Oil slides further to US$30
US stocks were mostly higher in midday trading Tuesday, with health care and technology companies among the biggest gainers. Another slide in crude oil prices pulled down energy stocks.
Investors also had their eye on corporate earnings, which are just starting to trickle out.
A day after slumping 5.3 per cent, the price of US crude oil slipped another US$1.15, or 3.7 per cent, to US$30.26 a barrel in New York. Brent crude, a benchmark for international oils, fell US$1, or 3.1 per cent, to US$30.88 a barrel in London.
The Dow Jones industrial average lost one point to 16,397 as of 12:20 p.m. Eastern Time. The Standard & Poor's 500 index rose one point to 1,924. The Nasdaq composite climbed 16 points, or 0.4 per cent, to 4,654. The Nasdaq, which is heavily weighted with technology stocks, has fallen for the past eight trading days.
Deepening fears about a protracted slowdown in China's economy coupled with worries about Beijing's ability to manage its financial markets have kept investors on edge after sharp losses last week. A steep downturn in crude oil prices has also weighed on the market. The three major US stock indexes are all down for the year, with the Dow and S&P 500 index off about 5 per cent, while the Nasdaq is down 6 per cent.
Energy and mining companies were trading lower as oil prices continued to decline. Alcoa sank 9.1 per cent after the aluminium manufacturer's latest quarterly results included revenue that fell short of Wall Street's expectations. The stock dropped 72 cents to US$7.28.
European markets moved higher. Germany's DAX was up 2 per cent, while the CAC-40 in France rose 1.9 per cent. The FTSE 100 index of leading British shares was up 1.2 per cent. In Asia, China's Shanghai composite closed 0.2 per cent higher, recovering some of its losses from the day before. Japan's Nikkei 225 fell 2.7 per cent. Hong Kong's Hang Seng shed 0.9 per cent, while South Korea's Kospi dropped 0.2 per cent.

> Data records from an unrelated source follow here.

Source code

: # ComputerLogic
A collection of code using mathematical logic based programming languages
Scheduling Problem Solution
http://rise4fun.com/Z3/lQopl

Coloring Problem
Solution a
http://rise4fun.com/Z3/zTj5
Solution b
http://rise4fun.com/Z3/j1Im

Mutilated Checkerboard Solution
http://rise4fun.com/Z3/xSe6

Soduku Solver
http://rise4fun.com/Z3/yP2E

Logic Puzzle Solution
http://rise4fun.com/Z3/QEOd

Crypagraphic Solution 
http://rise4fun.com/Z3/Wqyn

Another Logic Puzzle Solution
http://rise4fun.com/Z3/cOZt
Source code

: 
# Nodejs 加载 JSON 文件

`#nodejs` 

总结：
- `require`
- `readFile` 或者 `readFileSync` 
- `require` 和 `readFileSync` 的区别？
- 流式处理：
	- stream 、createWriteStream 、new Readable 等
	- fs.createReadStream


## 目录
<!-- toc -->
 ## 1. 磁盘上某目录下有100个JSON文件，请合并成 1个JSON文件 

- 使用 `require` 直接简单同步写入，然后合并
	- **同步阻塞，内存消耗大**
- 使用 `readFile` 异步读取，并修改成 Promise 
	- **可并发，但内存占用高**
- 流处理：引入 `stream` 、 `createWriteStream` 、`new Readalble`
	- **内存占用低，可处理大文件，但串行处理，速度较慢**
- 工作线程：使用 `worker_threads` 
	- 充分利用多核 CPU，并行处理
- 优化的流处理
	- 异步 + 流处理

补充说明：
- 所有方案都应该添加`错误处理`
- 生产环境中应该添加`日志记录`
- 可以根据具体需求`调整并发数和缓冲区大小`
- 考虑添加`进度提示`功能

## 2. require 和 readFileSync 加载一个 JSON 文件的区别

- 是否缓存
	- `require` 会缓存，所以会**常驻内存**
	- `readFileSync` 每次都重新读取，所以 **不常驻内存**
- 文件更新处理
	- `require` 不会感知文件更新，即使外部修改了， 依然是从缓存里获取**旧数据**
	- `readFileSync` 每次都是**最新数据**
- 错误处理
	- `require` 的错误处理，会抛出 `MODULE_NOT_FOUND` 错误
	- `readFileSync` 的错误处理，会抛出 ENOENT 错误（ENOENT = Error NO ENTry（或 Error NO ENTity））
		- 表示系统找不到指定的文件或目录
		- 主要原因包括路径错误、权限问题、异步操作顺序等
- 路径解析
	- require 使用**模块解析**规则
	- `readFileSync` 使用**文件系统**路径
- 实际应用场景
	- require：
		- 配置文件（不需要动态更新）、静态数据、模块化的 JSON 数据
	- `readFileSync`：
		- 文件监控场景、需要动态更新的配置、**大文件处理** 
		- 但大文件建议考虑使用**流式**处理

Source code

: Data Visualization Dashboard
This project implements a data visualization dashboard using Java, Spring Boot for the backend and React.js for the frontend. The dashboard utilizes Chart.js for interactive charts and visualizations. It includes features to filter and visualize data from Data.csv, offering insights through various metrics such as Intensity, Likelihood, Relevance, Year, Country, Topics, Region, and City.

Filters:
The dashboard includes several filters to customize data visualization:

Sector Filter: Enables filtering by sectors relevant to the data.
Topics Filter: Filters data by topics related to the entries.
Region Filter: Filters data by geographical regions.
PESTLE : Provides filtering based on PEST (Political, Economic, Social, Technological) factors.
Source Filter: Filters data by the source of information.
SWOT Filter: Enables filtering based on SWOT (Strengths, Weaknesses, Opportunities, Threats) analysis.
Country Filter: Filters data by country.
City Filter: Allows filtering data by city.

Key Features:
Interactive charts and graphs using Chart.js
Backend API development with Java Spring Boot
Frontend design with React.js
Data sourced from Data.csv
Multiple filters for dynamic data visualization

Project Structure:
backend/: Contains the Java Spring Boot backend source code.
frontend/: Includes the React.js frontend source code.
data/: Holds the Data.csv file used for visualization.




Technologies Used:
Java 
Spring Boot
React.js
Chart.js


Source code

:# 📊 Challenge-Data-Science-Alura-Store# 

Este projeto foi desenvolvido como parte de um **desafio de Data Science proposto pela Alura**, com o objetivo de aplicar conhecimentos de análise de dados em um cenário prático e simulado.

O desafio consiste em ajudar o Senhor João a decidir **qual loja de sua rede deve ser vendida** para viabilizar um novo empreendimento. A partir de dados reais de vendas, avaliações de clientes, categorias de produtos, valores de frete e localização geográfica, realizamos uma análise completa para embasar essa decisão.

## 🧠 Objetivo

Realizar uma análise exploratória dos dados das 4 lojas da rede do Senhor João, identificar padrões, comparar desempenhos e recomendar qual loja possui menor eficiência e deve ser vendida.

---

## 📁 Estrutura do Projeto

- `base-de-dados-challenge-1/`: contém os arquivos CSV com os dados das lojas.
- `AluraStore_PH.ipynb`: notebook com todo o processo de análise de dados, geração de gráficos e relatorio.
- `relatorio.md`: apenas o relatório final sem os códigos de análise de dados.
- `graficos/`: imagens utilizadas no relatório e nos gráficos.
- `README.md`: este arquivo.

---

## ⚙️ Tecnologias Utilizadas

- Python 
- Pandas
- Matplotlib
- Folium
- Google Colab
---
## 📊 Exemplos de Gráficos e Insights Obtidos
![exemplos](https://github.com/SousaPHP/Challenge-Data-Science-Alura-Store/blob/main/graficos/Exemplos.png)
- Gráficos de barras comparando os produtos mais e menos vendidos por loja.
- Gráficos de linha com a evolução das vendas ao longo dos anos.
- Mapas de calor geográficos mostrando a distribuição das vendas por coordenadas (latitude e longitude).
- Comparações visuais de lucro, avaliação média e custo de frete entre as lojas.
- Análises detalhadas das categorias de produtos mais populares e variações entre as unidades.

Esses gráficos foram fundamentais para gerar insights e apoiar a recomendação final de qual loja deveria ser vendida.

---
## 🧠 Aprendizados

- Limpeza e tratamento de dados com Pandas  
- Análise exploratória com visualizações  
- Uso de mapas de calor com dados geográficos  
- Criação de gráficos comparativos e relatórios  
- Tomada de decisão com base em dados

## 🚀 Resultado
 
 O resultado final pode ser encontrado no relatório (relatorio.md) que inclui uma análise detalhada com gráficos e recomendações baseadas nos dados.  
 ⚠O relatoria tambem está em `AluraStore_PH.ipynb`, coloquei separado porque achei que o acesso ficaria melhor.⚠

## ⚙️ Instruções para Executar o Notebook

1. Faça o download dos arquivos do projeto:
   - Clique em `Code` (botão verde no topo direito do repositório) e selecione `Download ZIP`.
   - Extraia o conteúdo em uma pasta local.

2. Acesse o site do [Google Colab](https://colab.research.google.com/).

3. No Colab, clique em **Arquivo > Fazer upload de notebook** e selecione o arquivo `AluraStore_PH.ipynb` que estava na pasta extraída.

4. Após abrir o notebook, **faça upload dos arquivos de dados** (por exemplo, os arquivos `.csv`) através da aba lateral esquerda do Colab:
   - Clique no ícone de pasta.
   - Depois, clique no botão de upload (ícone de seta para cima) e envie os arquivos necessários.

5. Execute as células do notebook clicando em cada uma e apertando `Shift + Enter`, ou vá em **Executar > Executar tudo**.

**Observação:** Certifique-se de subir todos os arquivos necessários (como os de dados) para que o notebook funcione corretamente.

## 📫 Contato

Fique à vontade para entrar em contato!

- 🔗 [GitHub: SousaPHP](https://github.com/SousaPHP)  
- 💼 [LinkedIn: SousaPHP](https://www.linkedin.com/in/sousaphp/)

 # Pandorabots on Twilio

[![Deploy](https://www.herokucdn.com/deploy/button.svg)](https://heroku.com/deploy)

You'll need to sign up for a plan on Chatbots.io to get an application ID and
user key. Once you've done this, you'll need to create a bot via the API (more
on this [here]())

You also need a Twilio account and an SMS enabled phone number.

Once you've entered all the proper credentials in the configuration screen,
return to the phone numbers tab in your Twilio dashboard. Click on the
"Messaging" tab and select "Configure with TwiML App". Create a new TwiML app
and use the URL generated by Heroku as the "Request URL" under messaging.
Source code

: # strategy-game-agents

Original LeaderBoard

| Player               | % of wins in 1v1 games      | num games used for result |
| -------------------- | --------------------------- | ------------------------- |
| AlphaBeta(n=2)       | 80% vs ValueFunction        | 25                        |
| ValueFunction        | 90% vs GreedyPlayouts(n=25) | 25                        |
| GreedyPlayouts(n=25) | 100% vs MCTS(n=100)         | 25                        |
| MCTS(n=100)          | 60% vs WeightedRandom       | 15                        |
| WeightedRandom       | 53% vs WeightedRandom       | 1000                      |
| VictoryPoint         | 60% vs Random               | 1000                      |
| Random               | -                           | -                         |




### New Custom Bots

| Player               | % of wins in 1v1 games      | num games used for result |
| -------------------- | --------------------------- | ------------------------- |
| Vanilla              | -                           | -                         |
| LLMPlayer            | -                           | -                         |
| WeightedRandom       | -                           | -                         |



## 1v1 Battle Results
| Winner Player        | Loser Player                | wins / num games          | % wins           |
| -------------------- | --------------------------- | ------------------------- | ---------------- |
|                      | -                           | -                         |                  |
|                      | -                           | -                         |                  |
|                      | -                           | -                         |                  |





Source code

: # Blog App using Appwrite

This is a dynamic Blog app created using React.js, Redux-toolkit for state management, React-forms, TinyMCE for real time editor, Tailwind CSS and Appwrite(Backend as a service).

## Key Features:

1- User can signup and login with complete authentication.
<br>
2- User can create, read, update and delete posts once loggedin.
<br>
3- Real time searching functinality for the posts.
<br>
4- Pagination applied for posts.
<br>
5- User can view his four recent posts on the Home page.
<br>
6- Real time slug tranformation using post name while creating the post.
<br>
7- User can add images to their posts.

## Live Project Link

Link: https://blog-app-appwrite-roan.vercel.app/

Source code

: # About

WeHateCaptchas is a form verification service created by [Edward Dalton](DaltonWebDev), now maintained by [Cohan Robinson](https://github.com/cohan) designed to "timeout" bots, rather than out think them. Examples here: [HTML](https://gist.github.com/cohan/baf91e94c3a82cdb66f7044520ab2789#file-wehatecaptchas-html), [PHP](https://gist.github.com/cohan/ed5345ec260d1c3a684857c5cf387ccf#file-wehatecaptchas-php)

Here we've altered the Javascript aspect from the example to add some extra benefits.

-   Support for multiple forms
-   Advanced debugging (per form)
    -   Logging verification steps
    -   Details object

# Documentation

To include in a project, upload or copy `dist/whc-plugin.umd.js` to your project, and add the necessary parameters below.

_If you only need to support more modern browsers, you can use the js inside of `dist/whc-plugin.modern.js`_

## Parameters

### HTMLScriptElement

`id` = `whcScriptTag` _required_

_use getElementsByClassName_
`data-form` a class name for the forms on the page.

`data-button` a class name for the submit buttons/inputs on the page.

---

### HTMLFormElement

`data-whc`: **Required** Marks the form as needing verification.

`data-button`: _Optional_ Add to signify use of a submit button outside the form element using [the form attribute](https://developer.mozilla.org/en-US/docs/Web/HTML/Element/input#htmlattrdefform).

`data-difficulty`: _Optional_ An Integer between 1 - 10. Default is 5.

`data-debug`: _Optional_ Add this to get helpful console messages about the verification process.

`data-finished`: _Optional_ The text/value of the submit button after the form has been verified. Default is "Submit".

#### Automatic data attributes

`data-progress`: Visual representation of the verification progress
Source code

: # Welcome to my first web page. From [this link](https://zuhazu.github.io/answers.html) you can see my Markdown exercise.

China's tightly controlled onshore currency, which was the source of last week's market turmoil after authorities guided it sharply lower, was little changed. However, interbank rates spiked for the offshore yuan, which is freely traded in Hong Kong, leading many to believe China's central bank is intervening in the market in order to foil speculators trying to drive it lower.